● Source records:
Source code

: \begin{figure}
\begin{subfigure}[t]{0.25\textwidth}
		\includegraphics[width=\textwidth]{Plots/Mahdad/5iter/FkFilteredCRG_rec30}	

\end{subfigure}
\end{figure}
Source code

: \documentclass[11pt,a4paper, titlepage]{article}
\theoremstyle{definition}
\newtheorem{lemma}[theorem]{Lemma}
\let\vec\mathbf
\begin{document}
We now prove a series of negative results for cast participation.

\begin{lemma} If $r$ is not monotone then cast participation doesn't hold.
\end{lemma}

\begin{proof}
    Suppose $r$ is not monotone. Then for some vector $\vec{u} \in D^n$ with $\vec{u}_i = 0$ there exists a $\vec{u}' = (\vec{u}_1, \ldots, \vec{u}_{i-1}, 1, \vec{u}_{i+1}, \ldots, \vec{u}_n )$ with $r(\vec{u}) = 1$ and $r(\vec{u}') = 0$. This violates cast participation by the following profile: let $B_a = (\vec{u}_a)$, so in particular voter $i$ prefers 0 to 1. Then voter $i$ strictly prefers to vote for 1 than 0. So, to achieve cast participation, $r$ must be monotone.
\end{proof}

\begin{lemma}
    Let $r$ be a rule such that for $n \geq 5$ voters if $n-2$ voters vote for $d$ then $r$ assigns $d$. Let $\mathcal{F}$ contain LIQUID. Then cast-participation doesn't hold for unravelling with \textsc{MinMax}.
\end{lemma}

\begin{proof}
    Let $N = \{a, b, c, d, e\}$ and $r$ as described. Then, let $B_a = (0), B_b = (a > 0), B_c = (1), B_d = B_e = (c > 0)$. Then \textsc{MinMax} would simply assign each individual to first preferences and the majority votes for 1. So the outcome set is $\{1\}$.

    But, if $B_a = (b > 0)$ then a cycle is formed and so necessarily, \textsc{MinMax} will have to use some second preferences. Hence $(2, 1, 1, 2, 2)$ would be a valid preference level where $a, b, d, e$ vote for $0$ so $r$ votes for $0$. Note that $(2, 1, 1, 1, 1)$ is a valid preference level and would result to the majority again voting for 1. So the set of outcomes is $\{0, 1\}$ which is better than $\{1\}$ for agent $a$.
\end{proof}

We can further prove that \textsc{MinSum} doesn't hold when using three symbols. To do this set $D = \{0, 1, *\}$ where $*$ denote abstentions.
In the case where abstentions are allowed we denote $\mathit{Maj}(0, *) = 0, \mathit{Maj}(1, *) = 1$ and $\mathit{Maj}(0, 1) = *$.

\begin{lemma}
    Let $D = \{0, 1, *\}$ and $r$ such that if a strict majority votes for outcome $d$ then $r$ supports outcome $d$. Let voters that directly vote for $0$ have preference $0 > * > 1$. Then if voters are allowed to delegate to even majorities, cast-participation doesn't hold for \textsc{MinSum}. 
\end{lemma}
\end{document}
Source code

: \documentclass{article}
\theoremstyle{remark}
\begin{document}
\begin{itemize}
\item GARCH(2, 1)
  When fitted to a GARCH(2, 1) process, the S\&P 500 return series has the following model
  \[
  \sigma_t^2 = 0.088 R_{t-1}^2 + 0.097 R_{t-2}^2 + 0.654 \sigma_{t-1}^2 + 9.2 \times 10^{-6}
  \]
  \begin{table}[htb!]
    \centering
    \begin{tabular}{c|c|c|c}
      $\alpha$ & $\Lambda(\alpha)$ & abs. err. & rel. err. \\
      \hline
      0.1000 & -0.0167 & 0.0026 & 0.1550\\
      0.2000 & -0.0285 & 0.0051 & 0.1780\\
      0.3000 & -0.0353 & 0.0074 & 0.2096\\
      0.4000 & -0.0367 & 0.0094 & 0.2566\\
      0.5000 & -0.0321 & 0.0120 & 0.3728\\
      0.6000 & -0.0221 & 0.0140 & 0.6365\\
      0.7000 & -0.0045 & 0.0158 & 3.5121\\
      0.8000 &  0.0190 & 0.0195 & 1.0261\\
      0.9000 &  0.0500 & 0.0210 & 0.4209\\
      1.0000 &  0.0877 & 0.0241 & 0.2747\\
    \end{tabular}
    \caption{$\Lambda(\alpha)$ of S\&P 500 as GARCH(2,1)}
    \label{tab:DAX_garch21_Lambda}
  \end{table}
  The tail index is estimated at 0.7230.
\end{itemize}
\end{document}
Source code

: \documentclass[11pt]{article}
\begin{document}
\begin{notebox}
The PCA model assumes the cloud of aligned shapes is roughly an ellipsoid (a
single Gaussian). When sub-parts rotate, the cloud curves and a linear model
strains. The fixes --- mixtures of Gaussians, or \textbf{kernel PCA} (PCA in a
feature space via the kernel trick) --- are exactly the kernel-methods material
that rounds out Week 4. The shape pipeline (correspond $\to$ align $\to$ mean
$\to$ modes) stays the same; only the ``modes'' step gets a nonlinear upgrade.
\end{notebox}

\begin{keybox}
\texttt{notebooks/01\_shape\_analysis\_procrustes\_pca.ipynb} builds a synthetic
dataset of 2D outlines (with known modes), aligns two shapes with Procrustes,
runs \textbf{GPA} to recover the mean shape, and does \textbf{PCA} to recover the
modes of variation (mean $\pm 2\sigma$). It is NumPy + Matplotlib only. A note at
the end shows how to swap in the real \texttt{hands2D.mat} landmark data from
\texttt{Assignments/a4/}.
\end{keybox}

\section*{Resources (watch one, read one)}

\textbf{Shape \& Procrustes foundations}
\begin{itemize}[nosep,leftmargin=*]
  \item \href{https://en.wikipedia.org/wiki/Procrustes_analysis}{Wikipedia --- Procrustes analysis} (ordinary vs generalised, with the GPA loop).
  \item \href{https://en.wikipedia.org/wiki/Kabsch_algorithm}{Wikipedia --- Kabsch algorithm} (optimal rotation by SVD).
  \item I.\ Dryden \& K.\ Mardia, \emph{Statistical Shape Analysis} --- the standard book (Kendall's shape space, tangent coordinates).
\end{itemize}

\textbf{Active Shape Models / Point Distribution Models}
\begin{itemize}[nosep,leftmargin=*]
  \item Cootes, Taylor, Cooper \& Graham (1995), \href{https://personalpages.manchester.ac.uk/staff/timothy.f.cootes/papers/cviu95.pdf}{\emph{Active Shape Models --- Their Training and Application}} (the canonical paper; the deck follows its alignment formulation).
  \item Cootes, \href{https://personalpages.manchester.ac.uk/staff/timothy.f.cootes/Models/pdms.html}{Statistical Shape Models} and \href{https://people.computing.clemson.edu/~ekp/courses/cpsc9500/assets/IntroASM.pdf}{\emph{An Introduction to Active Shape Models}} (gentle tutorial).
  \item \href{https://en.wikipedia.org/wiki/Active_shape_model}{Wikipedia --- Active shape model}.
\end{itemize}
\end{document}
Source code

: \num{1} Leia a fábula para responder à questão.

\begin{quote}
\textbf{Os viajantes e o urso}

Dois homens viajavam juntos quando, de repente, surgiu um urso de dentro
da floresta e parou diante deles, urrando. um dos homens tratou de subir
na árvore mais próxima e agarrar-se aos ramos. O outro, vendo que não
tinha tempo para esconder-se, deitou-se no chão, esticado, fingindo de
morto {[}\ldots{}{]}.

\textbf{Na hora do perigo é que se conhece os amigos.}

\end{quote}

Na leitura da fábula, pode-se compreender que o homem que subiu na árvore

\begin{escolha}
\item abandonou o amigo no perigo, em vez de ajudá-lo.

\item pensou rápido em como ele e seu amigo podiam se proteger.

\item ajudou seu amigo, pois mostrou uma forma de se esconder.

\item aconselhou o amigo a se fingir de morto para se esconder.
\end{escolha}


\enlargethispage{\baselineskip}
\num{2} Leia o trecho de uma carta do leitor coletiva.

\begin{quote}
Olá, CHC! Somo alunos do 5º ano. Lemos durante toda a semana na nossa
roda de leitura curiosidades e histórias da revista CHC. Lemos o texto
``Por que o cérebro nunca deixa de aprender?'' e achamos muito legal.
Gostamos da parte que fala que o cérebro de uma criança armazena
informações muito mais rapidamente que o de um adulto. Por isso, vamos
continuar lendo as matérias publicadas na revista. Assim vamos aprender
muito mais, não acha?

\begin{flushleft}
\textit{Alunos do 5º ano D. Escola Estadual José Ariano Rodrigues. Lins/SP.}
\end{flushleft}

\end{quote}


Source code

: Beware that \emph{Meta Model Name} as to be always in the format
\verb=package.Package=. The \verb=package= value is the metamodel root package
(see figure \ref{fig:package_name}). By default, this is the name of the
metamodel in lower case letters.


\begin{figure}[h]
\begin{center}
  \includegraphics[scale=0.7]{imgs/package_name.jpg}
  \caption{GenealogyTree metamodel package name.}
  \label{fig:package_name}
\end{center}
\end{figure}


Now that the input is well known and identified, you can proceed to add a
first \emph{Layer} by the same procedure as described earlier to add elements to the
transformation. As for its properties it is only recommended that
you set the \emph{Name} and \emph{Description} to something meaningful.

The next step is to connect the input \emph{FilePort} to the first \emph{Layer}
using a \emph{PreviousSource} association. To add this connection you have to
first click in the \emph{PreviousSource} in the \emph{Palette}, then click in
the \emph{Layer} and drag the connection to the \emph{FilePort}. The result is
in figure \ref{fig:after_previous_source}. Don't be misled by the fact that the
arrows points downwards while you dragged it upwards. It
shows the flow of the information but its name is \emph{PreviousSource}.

● Task brief: Look above for the line with "Let $r$ be a" and the line with "described. Then, let"; transcribe both and all lines in between, exactly, and nothing else.

● Answer for the task:
    Let $r$ be a rule such that for $n \geq 5$ voters if $n-2$ voters vote for $d$ then $r$ assigns $d$. Let $\mathcal{F}$ contain LIQUID. Then cast-participation doesn't hold for unravelling with \textsc{MinMax}.
\end{lemma}

\begin{proof}
    Let $N = \{a, b, c, d, e\}$ and $r$ as described. Then, let $B_a = (0), B_b = (a > 0), B_c = (1), B_d = B_e = (c > 0)$. Then \textsc{MinMax} would simply assign each individual to first preferences and the majority votes for 1. So the outcome set is $\{1\}$.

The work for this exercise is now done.